There is a lot of bad research out there. Huge fractions of the published research literature do not replicate, and many studies aren’t even worth trying to replicate because they document uninteresting correlations that are not causal. This replication crisis is compounded by a “scaleup crisis”: even when results do replicate, they often do not hold at any appreciable scale. These problems are particularly bad in social science.
What can we do about the poor quality of social science research? There are a lot of top-down proposals. We should have analysis plans, and trial registries. We should subject our inferences to multiple testing adjustments. It is very hard to come up with general rules that will fix these problems, however. Even in a world where every analysis is pre-specified and all hypotheses are adjusted for multiple testing, and where every trial is registered and the results reported, people’s attention and time are finite. The exciting result is always going to garner more attention, more citations, and more likes and retweets. This “attention bias” problem is very difficult to fix.
When you are doing randomized program evaluations in developing countries, however, there is a bottom-up solution to this problem: getting the right answer really matters. Suppose you run an RCT that yields a sexy but incorrect result, be it due to deliberate fraud, a coding error, an accident of sampling error, a pilot that won’t scale, or a finding that holds just in one specific context. Someone is very likely to take your false finding and actually try and do it. Actual, scarce development resources will be thrown at your “solution”. Funding will go toward the wrong answer instead of the right ones. Finite inputs like labor and energy will be expended on the wrong thing.
And more than in any other domain of social science, doing the wrong thing will make a huge difference. The world’s poorest people live on incomes that are less than 1% of what we enjoy here in America. We could take this same budget and just give it to them in cash, which would at a minimum reduce poverty temporarily. The benefits of helping the global poor, in terms of their actual well-being, are drastically higher than those of helping any group in a rich country. $1000 is a decent chunk of change in America, but it could mean the difference between life and death for a subsistence farmer in sub-Saharan Africa. Thus, when you get an exciting result, you have an obligation to look at your tables and go “really?”
This does not mean that no development economics research is ever wrong, or that nobody working in the field ever skews their results for career reasons. Career incentives can be powerful, even in fields with similar imperatives for honesty: witness the recent exposure of fraudulent Alzheimer’s research, which may have derailed drug development and harmed millions of people. What it means is that those career incentives are counterbalanced by a powerful moral imperative to tell the truth.
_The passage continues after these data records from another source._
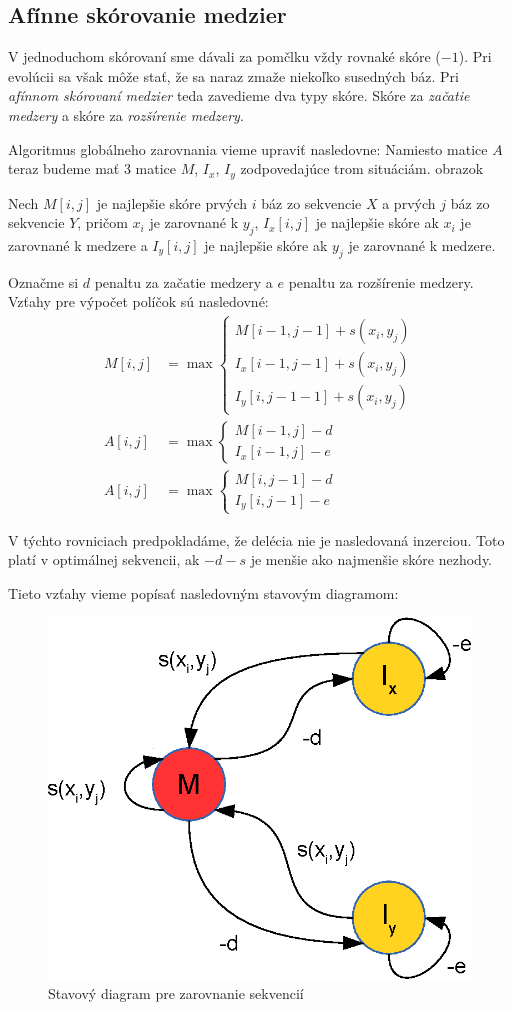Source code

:\subsection{Afínne skórovanie medzier}
\label{subsec:affine-gap-scoring}
V jednoduchom skórovaní sme dávali za pomčlku vždy rovnaké skóre ($-1$). Pri evolúcii sa však môže stať, že sa naraz zmaže niekoľko susedných báz. Pri \textit{afínnom skórovaní medzier} teda zavedieme dva typy skóre. Skóre za \textit{začatie medzery} a skóre za \textit{rozšírenie medzery}.

Algoritmus globálneho zarovnania vieme upraviť nasledovne: Namiesto matice $A$ teraz budeme mať 3 matice $M$, $I_x$, $I_y$ zodpovedajúce trom situáciám. \todo obrazok

Nech $M[i,j]$ je najlepšie skóre prvých $i$ báz zo sekvencie $X$ a prvých $j$ báz zo sekvencie $Y$, pričom $x_i$ je zarovnané k $y_j$, $I_x[i,j]$ je najlepšie skóre ak $x_i$ je zarovnané k medzere a $I_y[i,j]$ je najlepšie skóre ak $y_j$ je zarovnané k medzere.

Označme si $d$ penaltu za začatie medzery a $e$ penaltu za rozšírenie medzery. Vzťahy pre výpočet políčok sú nasledovné:
\begin{align*}
M[i,j] &= \max \left\{
\begin{array}{l}
M[i-1,j-1]+s(x_i, y_j)\\
I_x[i-1,j-1]+s(x_i, y_j)\\
I_y[i,j-1-1]+s(x_i, y_j)
\end{array} \right.\\
A[i,j] &= \max \left\{
\begin{array}{l}
M[i-1,j]-d\\
I_x[i-1,j]-e
\end{array} \right.\\
A[i,j] &= \max \left\{
\begin{array}{l}
M[i,j-1]-d\\
I_y[i,j-1]-e
\end{array} \right.
\end{align*}

V týchto rovniciach predpokladáme, že delécia nie je nasledovaná inzerciou. Toto platí v optimálnej sekvencii, ak $-d-s$ je menšie ako najmenšie skóre nezhody.

Tieto vzťahy vieme popísať nasledovným stavovým diagramom:
\begin{figure}[htp]
    \centering
    \includegraphics[width=.5\textwidth]{images/alignment_fsa}
    \caption{Stavový diagram pre zarovnanie sekvencií}
    \label{fig:alignment-fsa}
\end{figure}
Truth-telling is important not just about our own work, but (maybe moreso) when we are called upon to summarize knowledge more broadly. Literature reviews in development economics aren’t just academically interesting; they have the potential to reshape where money gets spent and which programs get implemented. What I mean by honesty here is that when we talk to policymakers or journalist or lay people about which development programs work, we shouldn’t let our views be skewed by our own research agendas or trends in the field. For example, I have written several papers about a mother-tongue-first literacy program in Uganda, the NULP. The program works exceedingly well on average, although it is not a panacea for the learning crisis. People often ask me whether mother-tongue instruction is the best use of education funds, and I tell them no—I do not think it was the core driver of the NULP’s success, and studies that isolate changes in the language of instruction support that view. Note the countervailing incentives I face here: more spending on mother-tongue instruction might yield more citations for my work, and the approach is very popular so I am often telling people what they don’t want to hear. But far outweighing those is the fact that what I say might really matter, and getting it wrong means that kids won’t learn to read. This is a powerful motive to do my best to get the right answer.
Honesty in assessing the overall evidence also mitigate the “attention bias” problem. Exciting results will still get bursts of attention, but when we are called upon to give our view of which programs work best, we can and should focus on the broader picture painted by the evidence. This is especially critical in development economics, where we aren’t just seeking scientific truths but trying to solve some of the world’s most pressing problems.